Technical limits, as used here, mean the money, the machines, and the human abilities involved.

Financial limits are important. Ads have to be cost-effective. Many clever ideas are simply too costly to produce in relation to the value they may have in increasing sales.

Nobody has an unlimited budget. Cost affects production values (such as the quality of actors, sets, locations, costumes, and re-takes). You can often tell a cheaply-made local ad from an expensive national one.

Many technological limits are flexible, not fixed. Consider the rapid changes in photography (from black & white to color), in video, in computer graphics, in audio (LPs, CDs, DVDs), in all the electronics (cell phones) of the new technology. Costs, too, are relative: what is expensive today may be cheap tomorrow.

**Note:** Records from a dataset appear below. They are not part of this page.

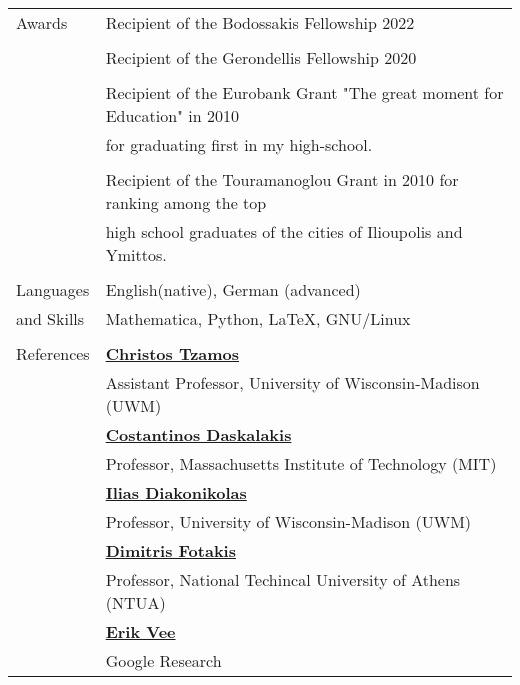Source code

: \documentclass[letterpaper,11pt,oneside]{article}
\begin{document}
\begin{longtable}{@{} l l}
 \Large{Awards}

 & Recipient of the Bodossakis Fellowship 2022 \\
 & \\

 & Recipient of the Gerondellis Fellowship 2020 \\
 & \\

 & Recipient of the Eurobank Grant "The great moment for Education" in 2010\\
 & for graduating first in my high-school. \\
 &\\

 & Recipient of the Touramanoglou Grant in 2010 for ranking among the top \\
 & high school graduates of the cities of Ilioupolis and Ymittos. \\
 &\\

  \Large{Languages}   & English(native), German (advanced) \\
\Large{and Skills}    & Mathematica, Python, \LaTeX, GNU/Linux\\
&\\


 \Large{References}
 & \href{http://www.tzamos.com}{\textbf{Christos Tzamos}} \\
 & Assistant Professor, University of Wisconsin-Madison (UWM) \\
 & \href{https://people.csail.mit.edu/costis/}{\textbf{Costantinos Daskalakis}} \\ 
 & Professor, Massachusetts Institute of Technology (MIT) \\
 & \href{http://www.iliasdiakonikolas.org}{\textbf{Ilias Diakonikolas}} \\
 & Professor, University of Wisconsin-Madison (UWM) \\
 & \href{http://www.fotakis.cs.ntua.gr}{\textbf{Dimitris Fotakis}} \\
 & Professor, National Techincal University of Athens (NTUA) \\
 & \href{https://scholar.google.com/citations?user=1u8drP0AAAAJ&hl=en
}{\textbf{Erik Vee}} \\
 & Google Research \\
\end{longtable}
\end{document}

Audiences pay more attention when the common limits are stretched, or when something unusual or extraordinary occurs (e.g. a car atop a mountain peak, a trick camera shot, or new computer graphics). Inquiring minds ask, "How did they do that?"

Although the people who write ads have their individual limitations, the industry, because it is so very competitive, tends to weed out the untalented.

Clock-watchers and passive time-servers do not survive well in the advertising business. It is not a sheltered workshop for the idle. Ad writers often have great abilities (smart, clever, and verbally fluent) and get well rewarded.

 

Technical limits, as used here, refer to your money, your machines, and your physical and mental abilities.

Money buys useful time-saving aids. In your planning, include an estimate of the cost of supplies, machines, or even released time. Get used to working on a tight budget. Very few people or businesses have unlimited funds available.

Although pencil and paper are all the tools you need to be a writer, most people today use some kind of machine -- computers, word processors, dictating machines, and photocopiers -- in their composing process.

All machines have their limits and inherent problems. Expect system breakdowns and power failures, delays and waiting lines.

Prepare for problems
. Get adequate supplies of the basics (paper, pens, batteries, coins for the machines) and know the limits of your machines.

Although we each have limits on our own physical and mental abilities, these limits may be the most flexible.

Few people know their own limits because they haven't yet tested them.

We're often too lazy to push ourselves, or too afraid that will fail. We stay within self-imposed limits because they are safe and comfortable. We often work far below our ability and our capacity.

We need to encourage ourselves to stretch our limits. We can always learn, Improve, change, and acquire new skills. Be open to change. Experiment. Find out what works best for you.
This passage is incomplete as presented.